November 1943 ketika tengah istirahat, Kawilarang diciduk dan sempat sehari didiamkan di sebuah sel sempit yang pengap dan bau. Tapi siksaan semacam itu belum seberapa dibanding yang akan dialaminya kemudian.
Kawilarang dicecar banyak pertanyaan dan diintimidasi untuk mengaku sebagai mantan tentara Belanda. Kawilarang tidak mengaku dan berbohong, bahwa dia merupakan mahasiswa Technische Hoge School (THS) atau kini Institut Teknologi Bandung (ITB).

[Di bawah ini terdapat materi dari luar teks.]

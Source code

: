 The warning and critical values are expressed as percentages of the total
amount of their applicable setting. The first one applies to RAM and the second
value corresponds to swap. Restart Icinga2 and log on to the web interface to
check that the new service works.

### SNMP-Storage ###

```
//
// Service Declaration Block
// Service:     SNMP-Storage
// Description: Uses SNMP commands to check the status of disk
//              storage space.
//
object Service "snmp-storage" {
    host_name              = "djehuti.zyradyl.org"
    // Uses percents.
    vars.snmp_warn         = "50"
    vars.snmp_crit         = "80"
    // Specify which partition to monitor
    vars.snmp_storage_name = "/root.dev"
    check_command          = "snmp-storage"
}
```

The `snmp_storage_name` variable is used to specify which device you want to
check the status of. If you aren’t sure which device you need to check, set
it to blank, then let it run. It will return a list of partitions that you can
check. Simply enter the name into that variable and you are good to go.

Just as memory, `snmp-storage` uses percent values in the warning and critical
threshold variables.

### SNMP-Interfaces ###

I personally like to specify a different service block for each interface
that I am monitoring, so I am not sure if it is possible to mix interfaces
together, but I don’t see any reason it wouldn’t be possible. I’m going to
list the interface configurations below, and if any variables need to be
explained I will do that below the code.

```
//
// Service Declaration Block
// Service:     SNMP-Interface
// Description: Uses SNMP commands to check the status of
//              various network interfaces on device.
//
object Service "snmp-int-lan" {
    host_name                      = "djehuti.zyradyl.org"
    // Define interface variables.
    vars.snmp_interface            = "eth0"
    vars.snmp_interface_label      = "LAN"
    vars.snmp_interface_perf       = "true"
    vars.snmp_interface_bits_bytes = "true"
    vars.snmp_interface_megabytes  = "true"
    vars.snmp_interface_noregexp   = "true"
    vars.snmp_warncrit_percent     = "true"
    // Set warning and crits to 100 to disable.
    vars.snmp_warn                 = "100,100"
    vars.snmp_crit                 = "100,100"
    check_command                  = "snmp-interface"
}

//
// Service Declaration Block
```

Interogator Kempeitai yang tak percaya kemudian melancarkan aksi penyiksaan yang tak terperikan. Tubuhnya disundut rokok, disabet dengan ikat pinggang, hingga digantung dengan posisi tangan terikat di belakang.
Kawilarang sempat terbesit berkeinginan dalam hati untuk mati saja, sampai akhirnya dia teringat pesan ibunya untuk selalu berdoa. Ia sempat ditinggalkan dengan posisi tergantung dengan tangan terikat di belakang. Tapi mentalnya juga turut tersiksa mendengar jeritan tawanan lain di kamar sebelah.
Siksaan Kawilarang pada hari nahas itu hanya sampai situ. Setelah ikatannya dilepas, tubuh Kawilarang langsung roboh tak berdaya. Setelah diperintahkan berdiri, Kawilarang “dipersilakan” keluar dari kamp tahanan.